The other measure that can be taken into account is the bit complexity of an operation. And this is what we are interested in when multiplying two integers of bit length $n$. Here, the primitive operations are multiplying and adding two digits (with carry). So, when multiplying two polynomials over $\mathbb{Z}$, you actually need to take into account the fact that the numbers that arise during computation cannot be multiplied using a constant number of primitive operations. This and the fact that $\mathbb{Z}$ doesn't have an $n$-th primitive root of unity for $n > 2$ prevents you from appling the $O(n \log n)$ algorithm. You overcome this by considering $f,g$ with coefficients from the ring $\mathbb{Z}/\langle 2^n + 1 \rangle$, since the coefficients of the product polynomial will not exceed this bound. There (when $n$ is a power of two), you have (the congruence class of) $2$ as an $n$-th root of unity, and by recursively calling the algorithm for coefficient multiplications, you can achieve a total of $O(n \log n \log \log n)$ primitive (i.e., bit) operations. This then carries over to integer multiplication.

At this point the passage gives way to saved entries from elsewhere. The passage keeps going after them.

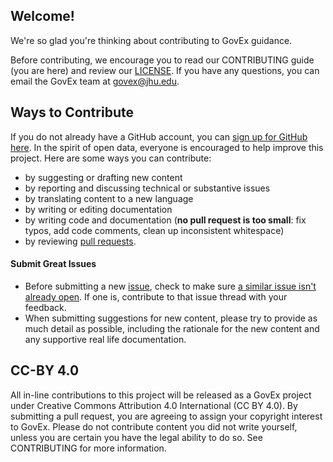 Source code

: ## Welcome!

We're so glad you're thinking about contributing to GovEx guidance. 

Before contributing, we encourage you to read our CONTRIBUTING guide (you are here) and review our [LICENSE](https://github.com/govex/open-data-portal-requirements/blob/license-contributing/LICENSE.md). If you have any questions, you can email the GovEx team at [govex@jhu.edu](mailto:govex@jhu.edu).

## Ways to Contribute

If you do not already have a GitHub account, you can [sign up for GitHub here](https://github.com/). In the spirit of open data, everyone is encouraged to help improve this project. Here are some ways you can contribute:
- by suggesting or drafting new content
- by reporting and discussing technical or substantive issues
- by translating content to a new language
- by writing or editing documentation
- by writing code and documentation (**no pull request is too small**: fix typos, add code comments, clean up inconsistent whitespace)
- by reviewing [pull requests](https://github.com/govex/open-data-portal-requirements/pulls).

#### Submit Great Issues
* Before submitting a new [issue](https://github.com/govex/open-data-portal-requirements/issues), check to make sure [a similar issue isn't already open](https://github.com/govex/open-data-portal-requirements/issues?q=is%3Aissue+is%3Aopen). If one is, contribute to that issue thread with your feedback.
* When submitting suggestions for new content, please try to provide as much detail as possible, including the rationale for the new content and any supportive real life documentation. 

## CC-BY 4.0

All in-line contributions to this project will be released as a GovEx project under Creative Commons Attribution 4.0 International (CC BY 4.0). By submitting a pull request, you are agreeing to assign your copyright interest to GovEx. Please do not contribute content you did not write yourself, unless you are certain you have the legal ability to do so. See CONTRIBUTING for more information.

For an example that nicely highlights the importance of the difference between ring operations and primitive operations, consider two methods for evaluating polynomials: Horner's method and Estrin's method. Horner's method evaluates a polynomial $f = \sum_{i=0}^n f_i X^i$ at some $x \in \mathbb{Z}$ by exploiting the identity $$f(x) = (\ldots (f_n x + f_{n-1})x + \ldots + \ldots) + f_0$$ while Estrin's method splits up $f$ into two parts $$H = \sum_{i=1}^{n/2} f_{n/2+i} X^i$$ and $$L = \sum_{i=0}^{n/2} f_{i} X^i$$ i.e., $H$ contains the terms of degree $>n/2$ and $L$ the terms of degree $\leq n/2$ (assume $n$ is a power of two, for simplicity).

Then, we can calculate $f(x)$ using $$f(x) = H(x)x^{n/2} + L(x)$$ and applying the algorithm recursively.

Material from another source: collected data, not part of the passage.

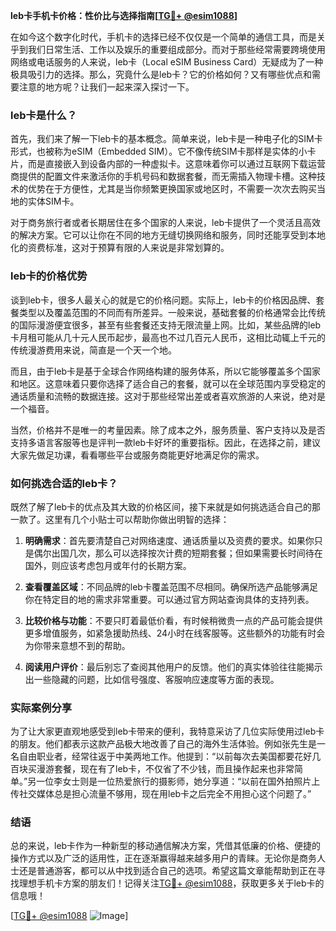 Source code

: **leb卡手机卡价格：性价比与选择指南[[TG💪+ @esim1088](https://t.me/s/esim1088)]**

在如今这个数字化时代，手机卡的选择已经不仅仅是一个简单的通信工具，而是关乎到我们日常生活、工作以及娱乐的重要组成部分。而对于那些经常需要跨境使用网络或电话服务的人来说，leb卡（Local eSIM Business Card）无疑成为了一种极具吸引力的选择。那么，究竟什么是leb卡？它的价格如何？又有哪些优点和需要注意的地方呢？让我们一起来深入探讨一下。

### leb卡是什么？

首先，我们来了解一下leb卡的基本概念。简单来说，leb卡是一种电子化的SIM卡形式，也被称为eSIM（Embedded SIM）。它不像传统SIM卡那样是实体的小卡片，而是直接嵌入到设备内部的一种虚拟卡。这意味着你可以通过互联网下载运营商提供的配置文件来激活你的手机号码和数据套餐，而无需插入物理卡槽。这种技术的优势在于方便性，尤其是当你频繁更换国家或地区时，不需要一次次去购买当地的实体SIM卡。

对于商务旅行者或者长期居住在多个国家的人来说，leb卡提供了一个灵活且高效的解决方案。它可以让你在不同的地方无缝切换网络和服务，同时还能享受到本地化的资费标准，这对于预算有限的人来说是非常划算的。

### leb卡的价格优势

谈到leb卡，很多人最关心的就是它的价格问题。实际上，leb卡的价格因品牌、套餐类型以及覆盖范围的不同而有所差异。一般来说，基础套餐的价格通常会比传统的国际漫游便宜很多，甚至有些套餐还支持无限流量上网。比如，某些品牌的leb卡月租可能从几十元人民币起步，最高也不过几百元人民币，这相比动辄上千元的传统漫游费用来说，简直是一个天一个地。

而且，由于leb卡是基于全球合作网络构建的服务体系，所以它能够覆盖多个国家和地区。这意味着只要你选择了适合自己的套餐，就可以在全球范围内享受稳定的通话质量和流畅的数据连接。这对于那些经常出差或者喜欢旅游的人来说，绝对是一个福音。

当然，价格并不是唯一的考量因素。除了成本之外，服务质量、客户支持以及是否支持多语言客服等也是评判一款leb卡好坏的重要指标。因此，在选择之前，建议大家先做足功课，看看哪些平台或服务商能更好地满足你的需求。

### 如何挑选合适的leb卡？

既然了解了leb卡的优点及其大致的价格区间，接下来就是如何挑选适合自己的那一款了。这里有几个小贴士可以帮助你做出明智的选择：

1. **明确需求**：首先要清楚自己对网络速度、通话质量以及资费的要求。如果你只是偶尔出国几次，那么可以选择按次计费的短期套餐；但如果需要长时间待在国外，则应该考虑包月或年付的长期方案。
   
2. **查看覆盖区域**：不同品牌的leb卡覆盖范围不尽相同。确保所选产品能够满足你在特定目的地的需求非常重要。可以通过官方网站查询具体的支持列表。
   
3. **比较价格与功能**：不要只盯着最低价看，有时候稍微贵一点的产品可能会提供更多增值服务，如紧急援助热线、24小时在线客服等。这些额外的功能有时会为你带来意想不到的帮助。
   
4. **阅读用户评价**：最后别忘了查阅其他用户的反馈。他们的真实体验往往能揭示出一些隐藏的问题，比如信号强度、客服响应速度等方面的表现。

### 实际案例分享

为了让大家更直观地感受到leb卡带来的便利，我特意采访了几位实际使用过leb卡的朋友。他们都表示这款产品极大地改善了自己的海外生活体验。例如张先生是一名自由职业者，经常往返于中美两地工作。他提到：“以前每次去美国都要花好几百块买漫游套餐，现在有了leb卡，不仅省了不少钱，而且操作起来也非常简单。”另一位李女士则是一位热爱旅行的摄影师，她分享道：“以前在国外拍照片上传社交媒体总是担心流量不够用，现在用leb卡之后完全不用担心这个问题了。”

### 结语

总的来说，leb卡作为一种新型的移动通信解决方案，凭借其低廉的价格、便捷的操作方式以及广泛的适用性，正在逐渐赢得越来越多用户的青睐。无论你是商务人士还是普通游客，都可以从中找到适合自己的选项。希望这篇文章能帮助到正在寻找理想手机卡方案的朋友们！记得关注[TG💪+ @esim1088](https://t.me/s/esim1088)，获取更多关于leb卡的信息哦！

[[TG💪+ @esim1088](https://t.me/s/esim1088) ![Image](https://i.postimg.cc/4NQfJmqS/Snipaste-2025-05-13-00-14-12.png)]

The former, using $n$ additions and multiplications, is proven to be optimal w.r.t. the number of additions and multiplications (that is, ring operations), the latter needs more (at least $n + \log n$).

But, on the level of bit operations, one can (quite easily) show that in the worst case, Horner's method performs $n/2$ multiplications of numbers of size at least $n/2$, leading to $\Omega(n^2)$ many bit operations (this holds even if we assume that two $n$-bit numbers can be multiplied in time $O(n)$), whereas Estrin's scheme uses $O(n \log^c n) = \tilde{O}(n)$ operations for some $c > 0$, which is, by far, asymptotically faster.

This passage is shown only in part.